Cobra_X30 Posted August 22, 2007 Posted August 22, 2007 that would be negitive Because I am coming at it from a different point of view. I very much believe in marriage but I feel that courts, divorce lawyers and everything else have ruined so it is time to purify it. I believe in the lifetime commitment and that people should not just walk away when things are less than 100% perfect 100% of the time. I just don't see how the courts have helped marriage at all. It should not be a business arrangement Why does it have to be a life time commitment, can't you live your life without knowing what will happen, or do you need a contract defining that the person is stuck and even if they are unhappy they have to love me!?? Can we please get to the point were we want this person in our lives, and we do everything to make the person happy, because we want them, can we get to the point that we wake up in the morning look at the one we are in love with and say hi hunny, are you happy with us, and if they are not they have the option of saying no, not really dear, I think I am getting to the point where I should move on. Things in life change, people change feelings change, if people had a fear of a person they love walking a way maybe, maybe we would all try a little harder. Right now in life people are married and they think I don't have to try, they think, if you are unhappy and leave me then you are at fault, I have a contract right here that proves, till death due us part, in sickness and in health for better or for worse.......I say screw that I think the gist of what your saying is correct, but perhaps we need to examine our expectations for others. Sometimes life is hard. Sometimes things dont go your way. Our emotions are ephemeral and mercurial. Its how you stick to your commitments that really show who you are and what your made of! If Im not advocating living in a situation where your needs are'nt being met, or your getting abused.... ect. I'm saying if you constantly push that eject button every time things get rough.... well dammit thats what I always do.... and it isnt the best way to live!
Author RealityCheck Posted August 22, 2007 Author Posted August 22, 2007 And how will your boys do when they grow up in a world where feminists have told women they are nothing more than disposable sperm donors.
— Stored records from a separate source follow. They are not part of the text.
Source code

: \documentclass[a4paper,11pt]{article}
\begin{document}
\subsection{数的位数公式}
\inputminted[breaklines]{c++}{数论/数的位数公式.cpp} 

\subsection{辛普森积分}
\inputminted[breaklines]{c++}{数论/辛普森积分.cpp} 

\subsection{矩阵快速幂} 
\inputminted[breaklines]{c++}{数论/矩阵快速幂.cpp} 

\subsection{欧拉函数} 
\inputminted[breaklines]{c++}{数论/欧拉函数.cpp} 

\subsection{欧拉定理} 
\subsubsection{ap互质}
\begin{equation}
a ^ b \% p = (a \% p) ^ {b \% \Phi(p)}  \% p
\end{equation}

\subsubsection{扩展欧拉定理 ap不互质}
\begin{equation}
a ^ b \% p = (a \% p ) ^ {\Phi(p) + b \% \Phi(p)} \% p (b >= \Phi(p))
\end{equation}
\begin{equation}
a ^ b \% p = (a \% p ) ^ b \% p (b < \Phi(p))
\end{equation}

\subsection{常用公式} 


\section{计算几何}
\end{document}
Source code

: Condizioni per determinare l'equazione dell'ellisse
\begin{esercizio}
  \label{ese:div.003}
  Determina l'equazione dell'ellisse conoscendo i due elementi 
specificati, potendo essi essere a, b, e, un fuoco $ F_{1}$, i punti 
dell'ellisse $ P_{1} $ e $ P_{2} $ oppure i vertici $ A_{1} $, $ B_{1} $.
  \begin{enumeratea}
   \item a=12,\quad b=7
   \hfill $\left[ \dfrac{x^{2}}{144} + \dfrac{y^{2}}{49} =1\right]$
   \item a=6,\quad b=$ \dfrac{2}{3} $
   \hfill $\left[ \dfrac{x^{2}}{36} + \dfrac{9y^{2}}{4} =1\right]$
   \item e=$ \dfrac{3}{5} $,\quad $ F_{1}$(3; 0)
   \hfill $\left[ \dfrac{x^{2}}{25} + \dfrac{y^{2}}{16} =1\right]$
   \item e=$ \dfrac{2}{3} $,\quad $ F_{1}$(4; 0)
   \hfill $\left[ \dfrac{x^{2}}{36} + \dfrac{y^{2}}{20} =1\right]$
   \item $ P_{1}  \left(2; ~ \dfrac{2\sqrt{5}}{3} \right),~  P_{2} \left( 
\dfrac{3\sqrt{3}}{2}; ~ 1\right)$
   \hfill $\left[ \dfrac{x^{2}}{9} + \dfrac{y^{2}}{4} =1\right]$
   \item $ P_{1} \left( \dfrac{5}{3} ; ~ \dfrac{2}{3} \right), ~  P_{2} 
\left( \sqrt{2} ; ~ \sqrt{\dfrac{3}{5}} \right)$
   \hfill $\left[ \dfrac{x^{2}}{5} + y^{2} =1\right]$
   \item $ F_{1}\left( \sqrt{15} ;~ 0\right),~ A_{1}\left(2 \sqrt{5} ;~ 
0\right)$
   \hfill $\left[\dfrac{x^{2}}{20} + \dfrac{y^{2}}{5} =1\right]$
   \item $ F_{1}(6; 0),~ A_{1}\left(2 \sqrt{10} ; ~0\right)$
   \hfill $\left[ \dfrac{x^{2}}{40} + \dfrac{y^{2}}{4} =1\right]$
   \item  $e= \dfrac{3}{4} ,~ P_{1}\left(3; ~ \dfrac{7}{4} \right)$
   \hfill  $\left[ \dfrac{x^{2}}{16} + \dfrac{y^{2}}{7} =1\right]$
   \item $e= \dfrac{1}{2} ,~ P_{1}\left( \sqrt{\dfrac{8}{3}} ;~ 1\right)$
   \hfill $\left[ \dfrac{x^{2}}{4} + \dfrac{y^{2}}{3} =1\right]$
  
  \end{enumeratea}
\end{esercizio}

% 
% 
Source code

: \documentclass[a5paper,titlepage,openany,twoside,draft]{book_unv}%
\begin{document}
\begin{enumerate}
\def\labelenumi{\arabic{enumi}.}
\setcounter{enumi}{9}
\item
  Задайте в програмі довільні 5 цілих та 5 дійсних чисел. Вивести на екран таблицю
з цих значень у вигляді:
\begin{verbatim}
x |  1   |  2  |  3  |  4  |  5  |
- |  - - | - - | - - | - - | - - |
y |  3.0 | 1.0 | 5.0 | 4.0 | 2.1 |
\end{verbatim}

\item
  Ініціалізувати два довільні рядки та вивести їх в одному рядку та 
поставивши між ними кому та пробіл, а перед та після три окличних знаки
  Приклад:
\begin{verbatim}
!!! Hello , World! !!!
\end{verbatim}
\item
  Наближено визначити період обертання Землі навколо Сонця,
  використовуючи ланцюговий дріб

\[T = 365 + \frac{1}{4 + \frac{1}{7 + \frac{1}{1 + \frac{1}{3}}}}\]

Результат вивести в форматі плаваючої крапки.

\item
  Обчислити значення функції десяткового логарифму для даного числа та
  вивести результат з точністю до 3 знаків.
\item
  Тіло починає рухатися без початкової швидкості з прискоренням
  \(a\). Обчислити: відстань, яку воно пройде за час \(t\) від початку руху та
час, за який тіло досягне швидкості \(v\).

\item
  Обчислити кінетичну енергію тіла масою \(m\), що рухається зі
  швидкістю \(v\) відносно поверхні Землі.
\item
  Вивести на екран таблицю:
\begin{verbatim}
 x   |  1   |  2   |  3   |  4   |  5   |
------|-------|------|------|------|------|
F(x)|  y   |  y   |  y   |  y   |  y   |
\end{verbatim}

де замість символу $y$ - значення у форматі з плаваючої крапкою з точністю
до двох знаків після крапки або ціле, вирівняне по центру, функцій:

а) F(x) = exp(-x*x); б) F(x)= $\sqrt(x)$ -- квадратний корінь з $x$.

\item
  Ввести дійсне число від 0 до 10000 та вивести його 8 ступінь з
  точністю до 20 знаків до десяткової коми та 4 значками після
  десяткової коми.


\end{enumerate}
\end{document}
You may love them because they are your sons but they might get involved with a woman who sees them as nothing but men to be used and discarded. Feminism will not make an exception for your sons. My boys will do just fine, because they are secure in their skin and all of who they are! You know why? Because I raised them to be all of that and more!
Woggle Posted August 22, 2007 Posted August 22, 2007 So let's call a spade a spade. If you saw me walking on the boardwalk, you'd run over and slap a Scarlett A on my chest to protect your gender, wouldn't you? My mom lives in the next town over. Think I'll stay on that side of the bridge. No offense but I would probably not reccomend you to any of my friends.
Woggle Posted August 22, 2007 Posted August 22, 2007 My boys will do just fine, because they are secure in their skin and all of who they are! You know why? Because I raised them to be all of that and more! And that says nothing about how they will be treated by the women in their life.